Binding of sulfosuccinimidyl fatty acids to adipocyte membrane proteins: isolation and amino-terminal sequence of an 88-kD protein implicated in transport of long-chain fatty acids.

We recently reported (Harmon et al., J. Membrane Biol. 124:261-268, 1991) that sulfo-N-succinimidyl derivatives of long-chain fatty acids (SS-FA) specifically inhibited transport of oleate by rat adipocytes. These compounds bound to an 85-90 kD membrane protein which was also labeled by another inhibitor of FA transport [3H]DIDS (4,4'-diisothiocyanostilbene-2-2'-sulfonate). These results indicated that the protein was a strong candidate as the transporter for long-chain fatty acids.
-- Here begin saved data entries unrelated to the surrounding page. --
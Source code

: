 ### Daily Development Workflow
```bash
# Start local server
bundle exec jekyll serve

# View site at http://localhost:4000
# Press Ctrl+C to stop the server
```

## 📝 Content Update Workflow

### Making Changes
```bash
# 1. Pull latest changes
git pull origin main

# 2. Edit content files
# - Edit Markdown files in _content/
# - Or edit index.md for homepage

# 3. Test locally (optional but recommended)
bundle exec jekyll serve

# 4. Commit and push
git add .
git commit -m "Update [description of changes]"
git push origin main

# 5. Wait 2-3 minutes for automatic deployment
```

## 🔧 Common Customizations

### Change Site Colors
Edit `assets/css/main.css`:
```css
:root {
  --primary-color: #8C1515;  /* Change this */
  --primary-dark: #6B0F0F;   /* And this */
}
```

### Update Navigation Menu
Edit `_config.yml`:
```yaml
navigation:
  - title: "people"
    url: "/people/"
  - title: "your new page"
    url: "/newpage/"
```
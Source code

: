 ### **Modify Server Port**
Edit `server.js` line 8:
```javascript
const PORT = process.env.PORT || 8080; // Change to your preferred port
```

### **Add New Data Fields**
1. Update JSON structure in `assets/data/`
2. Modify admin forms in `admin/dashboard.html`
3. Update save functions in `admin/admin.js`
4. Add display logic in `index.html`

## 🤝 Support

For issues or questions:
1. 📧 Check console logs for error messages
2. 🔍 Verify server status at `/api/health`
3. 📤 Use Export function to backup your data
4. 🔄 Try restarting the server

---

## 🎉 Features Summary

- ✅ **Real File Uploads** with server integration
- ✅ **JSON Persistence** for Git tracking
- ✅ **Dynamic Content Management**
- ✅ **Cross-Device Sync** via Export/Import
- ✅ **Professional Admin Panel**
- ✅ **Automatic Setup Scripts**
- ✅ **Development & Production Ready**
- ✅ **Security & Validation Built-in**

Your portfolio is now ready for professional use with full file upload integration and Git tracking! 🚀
In this report we determined that the apparent size of the protein is 88 kD and its isoelectric point is 6.9. We used [3H]SS-oleate (SSO), which specifically labels the 88-kD protein, to isolate it from rat adipocyte plasma membranes. Identification of 15 amino acids at the N-terminus region revealed strong sequence homology with two previously described membrane glycoproteins: CD36, a ubiquitous protein originally identified in platelets and PAS IV, a protein that is enriched in the apical membranes of lipid-secreting mammary cells during lactation. Antibody against PAS IV cross-reacted with the adipocyte protein. This, together with the N-terminal sequence homology, suggested that the adipocyte protein belongs to a family of related intrinsic membrane proteins which include CD36 and PAS IV.